Was sagen Ihnen die folgenden Namen? Frank Zappa, Jackson Browne, Grateful Dead, Jefferson Airplane, Herman’s Hermits.
Stirnrunzeln? Zu schwierig? Machen wir es einfacher. Leonard Cohen, Janis Joplin.
Es schwant etwas?
Ok, nun ist es eigentlich kein Rätsel mehr: John Lennon, Mick Jagger, Jimi Hendrix, Bob Dylan.
In der Tat handelt es sich durchgehend um Bands oder Musiker, die solo oder in Musikgruppen in den späten Sechzigern, den Siebzigern oder sogar noch lange danach die weltweite Musikszene bestimmten. Kurzzeitig oder als Evergreens, wobei ein einzelner Herr in dieser Reihe mit den verbliebenen anderen rollenden Steinen bis zu einem Durchschnittsalter von circa 80 Jahren regelmäßig auf Welttournee ging. Doch das ist eine andere Geschichte.
Nach seinen diversen literarischen Welterfolgen hat sich David Mitchell in ein ganz anderes, unerwartetes Metier gewagt. Eben in diese Musikszene der „Wild Sixties“, der wilden Sechziger.
Der Plot: Ein talentierter und ehrgeiziger Produzent stellt in England – wo sonst – eine Band zusammen. Natürlich zieht man zu Beginn erfolglos über die Dörfer, aber wird schließlich – wie könnte es anders sein – zu Weltstars. Im Laufe des Karriere-Weges trifft man so ganz nebenbei alle oben angeführten Legenden der damaligen Musikwelt. „Cool“, denkt der Leser und spürt den Promi-Schauer den Rücken runterlaufen. Ach ja, ist ja nur eine Geschichte. Die Band gab es nie, sie ist rein fiktiv. Aber die anderen ja schon. Also wenigstens ein bisschen Gänsehaut darf dann doch sein.

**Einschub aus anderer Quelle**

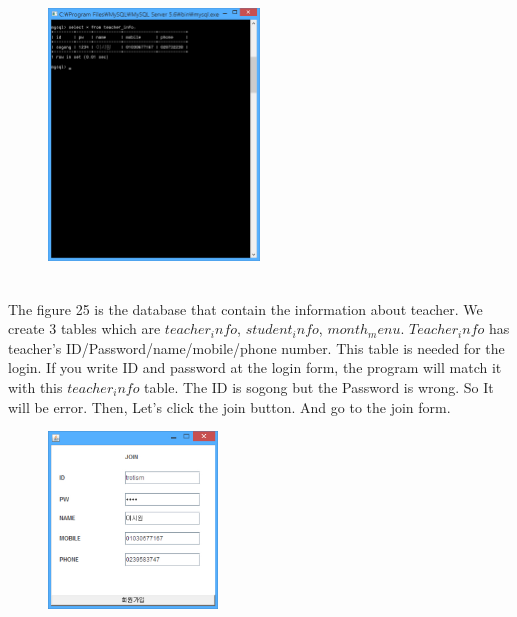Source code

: \documentclass[a4paper,11pt]{IEEEtran}
\begin{document}
{{{~\\
\begin{figure}[!h]
        \centering
        \includegraphics[width=0.5\textwidth, height=0.37\textheight]{usec3.jpg}
        \caption{}
        \label{fig1}
\end{figure}
~\\
The figure 25 is the database that contain the information about teacher. We create 3 tables which are $teacher_info$, $student_info$, $month_menu$. $Teacher_info$ has teacher's ID/Password/name/mobile/phone number. This table is needed for the login. If you write ID and password at the login form, the program will match it with this $teacher_info$ table. The ID is sogong but the Password is wrong. So It will be error. Then, Let’s click the join button. And go to the join form.
~\\
\begin{figure}[!h]
        \centering
        \includegraphics[width=0.4\textwidth]{usec4.jpg}
        \caption{}
        \label{fig1}
\end{figure}
~\\
}}}
\end{document}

Aber es wäre nicht ein Werk von David Mitchell, wenn es nicht doch die typischen Fantasie-Exzesse abseits des Haupt-Erzählstranges gäbe.

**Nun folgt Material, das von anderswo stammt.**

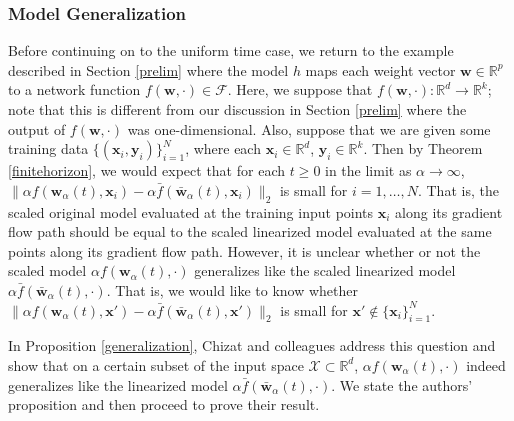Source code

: \documentclass{article}
\begin{document}
\subsubsection{Model Generalization}
Before continuing on to the uniform time case, we return to the example described in Section \ref{prelim} where the model $h$ maps each weight vector $\boldsymbol{w} \in \mathbb{R}^p$ to a network function $f(\boldsymbol{w}, \cdot) \in \mathcal{F}$. Here, we suppose that $f(\boldsymbol{w}, \cdot): \mathbb{R}^d \rightarrow \mathbb{R}^k$; note that this is different from our discussion in Section \ref{prelim} where the output of $f(\boldsymbol{w}, \cdot)$ was one-dimensional. Also, suppose that we are given some training data $\{(\boldsymbol{x}_i, \boldsymbol{y}_i) \}_{i=1}^N$, where each $\boldsymbol{x}_i \in \mathbb{R}^d$, $\boldsymbol{y}_i \in \mathbb{R}^k$. Then by Theorem \ref{finitehorizon}, we would expect that for each $t \geq 0$ in the limit as $\alpha \rightarrow \infty$, $\| \alpha f(\boldsymbol{w}_{\alpha}(t), \boldsymbol{x}_i) -   \alpha  \bar{f}(\boldsymbol{\bar{w}}_{\alpha}(t), \boldsymbol{x}_i) \|_2$ is small for $i = 1, \ldots, N$. That is, the scaled original model evaluated at the training input points $\boldsymbol{x}_i$ along its gradient flow path should be equal to the scaled linearized model evaluated at the same points along its gradient flow path. However, it is unclear whether or not the scaled model $\alpha f(\boldsymbol{w}_{\alpha}(t), \cdot)$ generalizes like the scaled linearized model $\alpha \bar{f}(\boldsymbol{\bar{w}}_{\alpha}(t), \cdot)$. That is, we would like to know whether $\| \alpha f(\boldsymbol{w}_{\alpha}(t), \boldsymbol{x}') -   \alpha  \bar{f}(\boldsymbol{\bar{w}}_{\alpha}(t), \boldsymbol{x}') \|_2$ is small for $\boldsymbol{x}' \notin \{ \boldsymbol{x}_i \}_{i=1}^N$.

In Proposition \ref{generalization}, Chizat and colleagues address this question and show that on a certain subset of the input space $\mathcal{X} \subset \mathbb{R}^d$, $\alpha f(\boldsymbol{w}_{\alpha}(t), \cdot)$ indeed generalizes like the linearized model $\alpha \bar{f}(\boldsymbol{\bar{w}}_{\alpha}(t), \cdot)$. We state the authors' proposition and then proceed to prove their result.
\end{document}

Jeder Protagonist der vierköpfigen Band erhält von Mitchell seinen ganz eigenen Charakter und seine ganz persönliche Story.
Da ist Dean, der Junge aus sozial schwachem Umfeld mit dem gewalttätigen Vater. Dean, der Frauenheld und der Angeklagte in einem Vaterschaftsprozess. Aber auch Dean, der begnadete Bassist, Komponist und Texter. Dean, der neben dem schon allseits selbstverständlichen Koks auch LSD-Versuchen nicht abgeneigt ist.
Jasper, der magische Gitarrist, der aber mit seiner Schizophrenie zu kämpfen hat. Jasper, der versucht, mittels Horologie und psychochirurgischer Seelentransplantation (was immer das ist), aus seinem Teufelskreis herauszukommen. An dieser Stelle erlaubt sich Mitchel ein wenig Story-Recycling. Jasper ist Niederländer und heißt mit Nachnamen De Zoet (gesprochen „de Zuut“). Klingelt was? In der Tat kommt sein Großvater bei der Analyse der Timeline aller Vorfahren kurzzeitig vor. Mitchells Buch aus dem Jahre 2014 „Die tausend Herbste des Jacob de Zoet“ lässt grüßen.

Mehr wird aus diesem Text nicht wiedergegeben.